◆ Data in this exercise ◆
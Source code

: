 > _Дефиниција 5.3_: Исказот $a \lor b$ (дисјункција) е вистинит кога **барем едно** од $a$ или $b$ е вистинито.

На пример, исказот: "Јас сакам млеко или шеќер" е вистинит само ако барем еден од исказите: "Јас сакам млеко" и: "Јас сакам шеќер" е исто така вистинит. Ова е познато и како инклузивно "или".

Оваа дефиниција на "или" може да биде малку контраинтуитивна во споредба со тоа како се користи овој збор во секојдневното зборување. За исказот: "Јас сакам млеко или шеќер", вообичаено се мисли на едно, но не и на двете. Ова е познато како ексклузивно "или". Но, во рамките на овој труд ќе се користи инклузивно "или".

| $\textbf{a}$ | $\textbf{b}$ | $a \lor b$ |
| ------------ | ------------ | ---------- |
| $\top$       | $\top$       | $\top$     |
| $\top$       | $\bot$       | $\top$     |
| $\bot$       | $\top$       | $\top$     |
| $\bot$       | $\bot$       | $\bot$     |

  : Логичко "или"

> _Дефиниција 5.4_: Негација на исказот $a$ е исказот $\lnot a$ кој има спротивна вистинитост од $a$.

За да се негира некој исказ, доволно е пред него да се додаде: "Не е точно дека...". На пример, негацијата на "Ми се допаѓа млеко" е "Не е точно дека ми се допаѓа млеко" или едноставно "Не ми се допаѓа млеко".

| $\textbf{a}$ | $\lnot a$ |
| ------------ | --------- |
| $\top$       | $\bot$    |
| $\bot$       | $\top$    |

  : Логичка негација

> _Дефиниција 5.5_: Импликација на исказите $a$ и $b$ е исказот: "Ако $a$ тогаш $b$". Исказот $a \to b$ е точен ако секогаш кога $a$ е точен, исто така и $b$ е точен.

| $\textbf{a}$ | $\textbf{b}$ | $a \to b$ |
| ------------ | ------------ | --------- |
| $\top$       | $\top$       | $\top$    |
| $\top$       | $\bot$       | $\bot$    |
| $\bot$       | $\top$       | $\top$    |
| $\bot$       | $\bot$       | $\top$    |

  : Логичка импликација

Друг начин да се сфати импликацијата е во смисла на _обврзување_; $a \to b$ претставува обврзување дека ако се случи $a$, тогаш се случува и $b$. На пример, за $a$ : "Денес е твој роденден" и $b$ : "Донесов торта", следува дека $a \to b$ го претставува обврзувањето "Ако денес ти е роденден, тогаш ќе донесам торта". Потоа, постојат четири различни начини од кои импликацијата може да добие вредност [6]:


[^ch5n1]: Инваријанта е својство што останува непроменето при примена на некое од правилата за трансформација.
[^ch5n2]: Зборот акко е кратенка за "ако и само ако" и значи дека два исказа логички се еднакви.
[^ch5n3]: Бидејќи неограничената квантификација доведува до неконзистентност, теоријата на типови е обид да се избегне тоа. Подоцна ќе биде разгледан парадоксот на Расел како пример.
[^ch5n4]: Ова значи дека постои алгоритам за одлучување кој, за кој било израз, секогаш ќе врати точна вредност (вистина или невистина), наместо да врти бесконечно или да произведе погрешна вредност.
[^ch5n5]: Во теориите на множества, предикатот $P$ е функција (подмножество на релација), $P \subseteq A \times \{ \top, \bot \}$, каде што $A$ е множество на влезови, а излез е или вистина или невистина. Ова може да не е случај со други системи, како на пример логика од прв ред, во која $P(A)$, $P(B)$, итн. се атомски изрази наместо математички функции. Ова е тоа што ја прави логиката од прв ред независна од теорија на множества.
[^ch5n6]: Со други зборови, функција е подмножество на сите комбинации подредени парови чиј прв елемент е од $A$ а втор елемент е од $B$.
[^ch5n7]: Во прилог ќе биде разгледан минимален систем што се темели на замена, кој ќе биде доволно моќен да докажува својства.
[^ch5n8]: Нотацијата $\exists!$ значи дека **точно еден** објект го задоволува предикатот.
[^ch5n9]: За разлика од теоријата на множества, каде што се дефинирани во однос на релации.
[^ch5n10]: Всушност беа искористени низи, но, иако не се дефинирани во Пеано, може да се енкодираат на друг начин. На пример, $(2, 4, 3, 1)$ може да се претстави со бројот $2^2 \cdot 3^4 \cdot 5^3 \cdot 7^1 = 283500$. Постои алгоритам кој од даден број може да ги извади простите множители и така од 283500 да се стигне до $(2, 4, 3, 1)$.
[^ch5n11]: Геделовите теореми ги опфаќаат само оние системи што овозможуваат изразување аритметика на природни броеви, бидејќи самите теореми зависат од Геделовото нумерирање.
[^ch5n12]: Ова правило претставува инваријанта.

◆ Instructions to follow ◆
Set the entries down again exactly, beginning with their first line and ending with the line that contains "е вистинит само"; omit all other lines.

◆ Solution to this problem ◆
Source code

: > _Дефиниција 5.3_: Исказот $a \lor b$ (дисјункција) е вистинит кога **барем едно** од $a$ или $b$ е вистинито.

На пример, исказот: "Јас сакам млеко или шеќер" е вистинит само ако барем еден од исказите: "Јас сакам млеко" и: "Јас сакам шеќер" е исто така вистинит. Ова е познато и како инклузивно "или".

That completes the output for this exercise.